(DATA EXCERPTS Opens)

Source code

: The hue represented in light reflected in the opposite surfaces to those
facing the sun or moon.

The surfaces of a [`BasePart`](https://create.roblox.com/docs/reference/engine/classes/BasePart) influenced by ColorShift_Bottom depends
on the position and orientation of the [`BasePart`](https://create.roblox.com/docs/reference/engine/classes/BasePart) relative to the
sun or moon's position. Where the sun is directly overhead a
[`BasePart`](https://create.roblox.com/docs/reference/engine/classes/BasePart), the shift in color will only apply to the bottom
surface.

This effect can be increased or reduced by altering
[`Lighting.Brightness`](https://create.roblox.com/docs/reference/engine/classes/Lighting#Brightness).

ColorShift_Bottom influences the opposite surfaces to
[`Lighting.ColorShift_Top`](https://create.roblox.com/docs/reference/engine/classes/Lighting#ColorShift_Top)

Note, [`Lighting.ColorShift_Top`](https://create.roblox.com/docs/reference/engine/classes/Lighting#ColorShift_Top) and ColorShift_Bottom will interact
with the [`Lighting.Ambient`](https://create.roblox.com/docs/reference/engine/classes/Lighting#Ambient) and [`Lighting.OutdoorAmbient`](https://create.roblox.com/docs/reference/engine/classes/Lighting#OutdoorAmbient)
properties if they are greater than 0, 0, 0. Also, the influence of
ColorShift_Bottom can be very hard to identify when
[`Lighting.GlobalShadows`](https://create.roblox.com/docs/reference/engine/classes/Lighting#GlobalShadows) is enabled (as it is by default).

(DATA EXCERPTS Closes)

_TASK DIRECTIONS_
Copy the lines of the entries above that mention "opposite".

_RESPONSE_
: The hue represented in light reflected in the opposite surfaces to those
ColorShift_Bottom influences the opposite surfaces to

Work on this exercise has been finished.